* [About this task]
The lines below that include "back" are to be found and copied.

Input data: Begin

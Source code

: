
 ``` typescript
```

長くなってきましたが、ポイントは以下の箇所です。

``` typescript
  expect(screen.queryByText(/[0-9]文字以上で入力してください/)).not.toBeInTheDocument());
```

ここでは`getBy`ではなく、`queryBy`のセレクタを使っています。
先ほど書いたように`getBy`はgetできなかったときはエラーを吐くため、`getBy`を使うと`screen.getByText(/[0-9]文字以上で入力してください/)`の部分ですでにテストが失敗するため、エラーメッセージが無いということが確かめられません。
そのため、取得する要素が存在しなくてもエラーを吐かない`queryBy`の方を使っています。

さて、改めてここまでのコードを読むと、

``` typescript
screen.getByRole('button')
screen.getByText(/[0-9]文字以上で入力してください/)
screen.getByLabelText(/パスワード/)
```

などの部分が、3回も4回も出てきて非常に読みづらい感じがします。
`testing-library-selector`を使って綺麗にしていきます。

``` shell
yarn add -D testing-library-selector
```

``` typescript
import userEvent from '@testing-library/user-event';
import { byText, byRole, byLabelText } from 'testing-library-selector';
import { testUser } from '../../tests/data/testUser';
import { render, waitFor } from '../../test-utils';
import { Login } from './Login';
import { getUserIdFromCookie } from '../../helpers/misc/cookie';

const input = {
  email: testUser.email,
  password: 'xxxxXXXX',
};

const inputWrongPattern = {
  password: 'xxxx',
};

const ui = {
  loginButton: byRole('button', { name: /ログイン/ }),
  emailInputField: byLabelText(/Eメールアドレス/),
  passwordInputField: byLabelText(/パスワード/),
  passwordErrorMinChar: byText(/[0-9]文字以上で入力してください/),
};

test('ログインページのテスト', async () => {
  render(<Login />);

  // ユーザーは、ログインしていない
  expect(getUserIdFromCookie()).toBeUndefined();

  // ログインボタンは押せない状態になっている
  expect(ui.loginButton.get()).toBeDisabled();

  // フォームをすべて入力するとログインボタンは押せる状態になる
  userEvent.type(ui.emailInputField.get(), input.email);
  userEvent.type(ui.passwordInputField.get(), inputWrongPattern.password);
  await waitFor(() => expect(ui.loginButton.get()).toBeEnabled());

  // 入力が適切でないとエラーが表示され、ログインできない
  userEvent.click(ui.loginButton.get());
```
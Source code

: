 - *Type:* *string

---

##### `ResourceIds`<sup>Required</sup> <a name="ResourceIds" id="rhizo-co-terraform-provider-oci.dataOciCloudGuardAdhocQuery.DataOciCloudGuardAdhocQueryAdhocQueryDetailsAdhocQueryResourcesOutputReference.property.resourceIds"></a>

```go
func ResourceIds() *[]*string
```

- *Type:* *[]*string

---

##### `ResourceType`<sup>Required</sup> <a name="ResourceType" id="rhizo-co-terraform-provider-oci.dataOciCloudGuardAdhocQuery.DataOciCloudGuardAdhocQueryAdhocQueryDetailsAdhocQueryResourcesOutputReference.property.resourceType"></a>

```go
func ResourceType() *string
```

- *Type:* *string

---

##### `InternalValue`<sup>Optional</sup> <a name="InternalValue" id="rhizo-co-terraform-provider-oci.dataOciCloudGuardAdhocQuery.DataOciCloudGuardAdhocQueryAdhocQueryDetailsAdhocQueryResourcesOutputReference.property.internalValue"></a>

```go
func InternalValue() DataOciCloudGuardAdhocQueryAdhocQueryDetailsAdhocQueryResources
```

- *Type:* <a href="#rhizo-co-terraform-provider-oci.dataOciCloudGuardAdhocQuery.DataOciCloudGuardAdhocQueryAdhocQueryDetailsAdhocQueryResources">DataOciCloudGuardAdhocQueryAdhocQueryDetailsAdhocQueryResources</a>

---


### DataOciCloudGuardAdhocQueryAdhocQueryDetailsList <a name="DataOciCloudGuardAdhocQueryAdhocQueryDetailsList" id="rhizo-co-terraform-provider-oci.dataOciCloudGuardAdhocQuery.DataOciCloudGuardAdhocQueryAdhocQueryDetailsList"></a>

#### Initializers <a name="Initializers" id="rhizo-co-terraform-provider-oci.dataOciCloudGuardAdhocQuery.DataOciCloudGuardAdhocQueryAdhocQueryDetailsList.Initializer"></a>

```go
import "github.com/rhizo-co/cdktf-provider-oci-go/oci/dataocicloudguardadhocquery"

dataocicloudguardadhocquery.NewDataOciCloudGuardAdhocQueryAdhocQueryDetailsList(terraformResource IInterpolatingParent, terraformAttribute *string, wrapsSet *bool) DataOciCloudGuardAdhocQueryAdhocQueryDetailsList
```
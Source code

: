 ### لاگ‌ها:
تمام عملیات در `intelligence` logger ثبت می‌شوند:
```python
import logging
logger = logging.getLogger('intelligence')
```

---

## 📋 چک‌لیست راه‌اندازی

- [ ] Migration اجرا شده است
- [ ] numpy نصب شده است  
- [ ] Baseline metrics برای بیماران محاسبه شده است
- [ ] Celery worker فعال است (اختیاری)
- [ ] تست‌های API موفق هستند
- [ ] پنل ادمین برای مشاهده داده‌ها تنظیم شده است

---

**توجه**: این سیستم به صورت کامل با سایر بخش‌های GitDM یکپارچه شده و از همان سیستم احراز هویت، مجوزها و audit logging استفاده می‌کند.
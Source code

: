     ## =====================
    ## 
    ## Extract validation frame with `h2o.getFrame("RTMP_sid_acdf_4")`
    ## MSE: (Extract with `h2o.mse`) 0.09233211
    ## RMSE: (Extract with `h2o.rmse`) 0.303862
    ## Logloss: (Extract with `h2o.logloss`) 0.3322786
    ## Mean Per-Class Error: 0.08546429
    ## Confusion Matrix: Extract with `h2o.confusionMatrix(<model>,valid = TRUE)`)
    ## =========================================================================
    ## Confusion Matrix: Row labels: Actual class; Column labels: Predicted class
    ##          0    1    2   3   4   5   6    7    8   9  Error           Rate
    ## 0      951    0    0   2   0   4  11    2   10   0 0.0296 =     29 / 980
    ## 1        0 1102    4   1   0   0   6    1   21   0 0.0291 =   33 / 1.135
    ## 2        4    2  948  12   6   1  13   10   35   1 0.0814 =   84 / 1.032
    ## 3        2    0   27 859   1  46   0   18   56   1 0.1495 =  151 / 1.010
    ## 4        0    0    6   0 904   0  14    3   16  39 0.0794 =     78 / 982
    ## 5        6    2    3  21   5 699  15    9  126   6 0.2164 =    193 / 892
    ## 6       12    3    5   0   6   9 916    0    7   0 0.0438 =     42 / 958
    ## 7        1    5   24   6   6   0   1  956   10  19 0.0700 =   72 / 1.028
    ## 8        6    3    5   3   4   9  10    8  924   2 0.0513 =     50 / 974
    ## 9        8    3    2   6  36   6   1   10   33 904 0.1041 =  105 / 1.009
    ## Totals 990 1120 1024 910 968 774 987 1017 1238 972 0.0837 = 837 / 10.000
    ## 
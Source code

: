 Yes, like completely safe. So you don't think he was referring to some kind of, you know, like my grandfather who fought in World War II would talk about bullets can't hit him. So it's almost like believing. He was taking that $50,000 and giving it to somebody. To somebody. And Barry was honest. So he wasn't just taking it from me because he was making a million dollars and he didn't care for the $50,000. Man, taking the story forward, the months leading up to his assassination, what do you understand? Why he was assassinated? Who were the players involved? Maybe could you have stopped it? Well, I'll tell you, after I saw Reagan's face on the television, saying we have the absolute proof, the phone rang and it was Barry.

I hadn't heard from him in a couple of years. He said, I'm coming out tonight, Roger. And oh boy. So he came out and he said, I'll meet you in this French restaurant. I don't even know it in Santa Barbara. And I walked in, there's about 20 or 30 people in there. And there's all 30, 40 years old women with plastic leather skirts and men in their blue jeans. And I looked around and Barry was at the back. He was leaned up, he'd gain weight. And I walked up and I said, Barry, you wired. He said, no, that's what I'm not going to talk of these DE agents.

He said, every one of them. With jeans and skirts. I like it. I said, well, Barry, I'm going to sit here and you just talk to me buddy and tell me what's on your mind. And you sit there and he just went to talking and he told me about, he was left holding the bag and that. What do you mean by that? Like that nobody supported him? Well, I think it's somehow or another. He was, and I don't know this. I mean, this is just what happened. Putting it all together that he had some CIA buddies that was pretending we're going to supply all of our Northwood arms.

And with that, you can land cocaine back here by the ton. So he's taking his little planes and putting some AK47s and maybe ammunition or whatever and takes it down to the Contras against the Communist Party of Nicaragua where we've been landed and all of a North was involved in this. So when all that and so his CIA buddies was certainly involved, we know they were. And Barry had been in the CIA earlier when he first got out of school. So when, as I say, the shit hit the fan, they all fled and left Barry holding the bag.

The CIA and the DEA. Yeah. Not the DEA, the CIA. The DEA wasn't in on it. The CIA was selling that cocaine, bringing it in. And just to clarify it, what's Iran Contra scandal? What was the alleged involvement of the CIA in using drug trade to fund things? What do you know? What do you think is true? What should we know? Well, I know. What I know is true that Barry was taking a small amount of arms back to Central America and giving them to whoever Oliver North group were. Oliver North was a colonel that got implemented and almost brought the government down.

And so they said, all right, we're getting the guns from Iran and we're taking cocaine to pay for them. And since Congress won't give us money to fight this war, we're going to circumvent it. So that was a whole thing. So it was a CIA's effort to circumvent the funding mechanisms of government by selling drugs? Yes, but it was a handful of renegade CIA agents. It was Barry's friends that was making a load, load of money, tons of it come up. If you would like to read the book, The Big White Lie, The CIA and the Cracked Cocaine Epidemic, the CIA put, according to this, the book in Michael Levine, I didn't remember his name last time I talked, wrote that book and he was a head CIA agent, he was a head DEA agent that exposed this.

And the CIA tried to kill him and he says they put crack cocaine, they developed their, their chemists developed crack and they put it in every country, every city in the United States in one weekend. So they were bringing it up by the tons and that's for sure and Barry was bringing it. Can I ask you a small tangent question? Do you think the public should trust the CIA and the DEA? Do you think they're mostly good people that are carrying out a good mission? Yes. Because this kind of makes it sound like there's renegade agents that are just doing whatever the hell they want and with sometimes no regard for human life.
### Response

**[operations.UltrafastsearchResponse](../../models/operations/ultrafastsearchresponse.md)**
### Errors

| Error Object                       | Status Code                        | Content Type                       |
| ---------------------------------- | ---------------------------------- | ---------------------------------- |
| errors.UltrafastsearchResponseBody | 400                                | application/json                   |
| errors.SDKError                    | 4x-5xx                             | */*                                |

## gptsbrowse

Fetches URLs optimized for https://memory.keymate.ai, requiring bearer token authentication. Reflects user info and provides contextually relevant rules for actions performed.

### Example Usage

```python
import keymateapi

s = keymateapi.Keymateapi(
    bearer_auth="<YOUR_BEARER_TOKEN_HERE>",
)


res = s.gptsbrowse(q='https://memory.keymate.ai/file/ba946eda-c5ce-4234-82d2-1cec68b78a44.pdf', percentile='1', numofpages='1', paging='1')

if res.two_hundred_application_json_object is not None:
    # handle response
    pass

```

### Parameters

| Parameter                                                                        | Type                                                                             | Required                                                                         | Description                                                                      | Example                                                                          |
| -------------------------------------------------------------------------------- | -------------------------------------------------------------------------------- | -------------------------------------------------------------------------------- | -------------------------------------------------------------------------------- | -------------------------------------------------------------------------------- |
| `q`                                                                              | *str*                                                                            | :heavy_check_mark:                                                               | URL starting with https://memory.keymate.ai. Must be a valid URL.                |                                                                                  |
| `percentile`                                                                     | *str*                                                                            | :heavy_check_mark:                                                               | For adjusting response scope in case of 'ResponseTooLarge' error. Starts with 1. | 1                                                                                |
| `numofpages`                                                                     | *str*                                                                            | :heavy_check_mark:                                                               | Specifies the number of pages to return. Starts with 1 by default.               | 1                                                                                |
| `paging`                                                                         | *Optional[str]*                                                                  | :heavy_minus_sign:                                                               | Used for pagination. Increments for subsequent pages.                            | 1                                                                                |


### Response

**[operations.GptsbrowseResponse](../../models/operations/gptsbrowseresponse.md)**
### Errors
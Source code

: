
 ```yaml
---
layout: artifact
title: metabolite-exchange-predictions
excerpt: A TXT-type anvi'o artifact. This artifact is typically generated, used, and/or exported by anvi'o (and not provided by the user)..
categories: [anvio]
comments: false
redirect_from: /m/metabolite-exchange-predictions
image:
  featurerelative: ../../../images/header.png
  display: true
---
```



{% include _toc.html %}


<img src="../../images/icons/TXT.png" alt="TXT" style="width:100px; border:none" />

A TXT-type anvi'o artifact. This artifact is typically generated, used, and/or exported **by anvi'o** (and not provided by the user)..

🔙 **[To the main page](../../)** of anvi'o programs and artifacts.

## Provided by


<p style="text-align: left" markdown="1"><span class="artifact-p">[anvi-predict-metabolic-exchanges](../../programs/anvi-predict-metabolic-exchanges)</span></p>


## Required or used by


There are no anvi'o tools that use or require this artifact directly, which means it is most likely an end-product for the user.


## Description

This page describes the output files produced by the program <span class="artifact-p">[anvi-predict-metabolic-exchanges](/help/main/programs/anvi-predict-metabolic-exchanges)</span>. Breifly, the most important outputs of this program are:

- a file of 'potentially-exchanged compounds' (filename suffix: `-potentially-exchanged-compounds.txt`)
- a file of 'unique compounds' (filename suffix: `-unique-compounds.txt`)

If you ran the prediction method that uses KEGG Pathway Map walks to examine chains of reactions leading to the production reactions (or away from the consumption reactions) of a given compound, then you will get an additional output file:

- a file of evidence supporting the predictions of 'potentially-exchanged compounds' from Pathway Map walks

Input data: End

* [Your solution]
I hadn't heard from him in a couple of years. He said, I'm coming out tonight, Roger. And oh boy. So he came out and he said, I'll meet you in this French restaurant. I don't even know it in Santa Barbara. And I walked in, there's about 20 or 30 people in there. And there's all 30, 40 years old women with plastic leather skirts and men in their blue jeans. And I looked around and Barry was at the back. He was leaned up, he'd gain weight. And I walked up and I said, Barry, you wired. He said, no, that's what I'm not going to talk of these DE agents.
And with that, you can land cocaine back here by the ton. So he's taking his little planes and putting some AK47s and maybe ammunition or whatever and takes it down to the Contras against the Communist Party of Nicaragua where we've been landed and all of a North was involved in this. So when all that and so his CIA buddies was certainly involved, we know they were. And Barry had been in the CIA earlier when he first got out of school. So when, as I say, the shit hit the fan, they all fled and left Barry holding the bag.
The CIA and the DEA. Yeah. Not the DEA, the CIA. The DEA wasn't in on it. The CIA was selling that cocaine, bringing it in. And just to clarify it, what's Iran Contra scandal? What was the alleged involvement of the CIA in using drug trade to fund things? What do you know? What do you think is true? What should we know? Well, I know. What I know is true that Barry was taking a small amount of arms back to Central America and giving them to whoever Oliver North group were. Oliver North was a colonel that got implemented and almost brought the government down.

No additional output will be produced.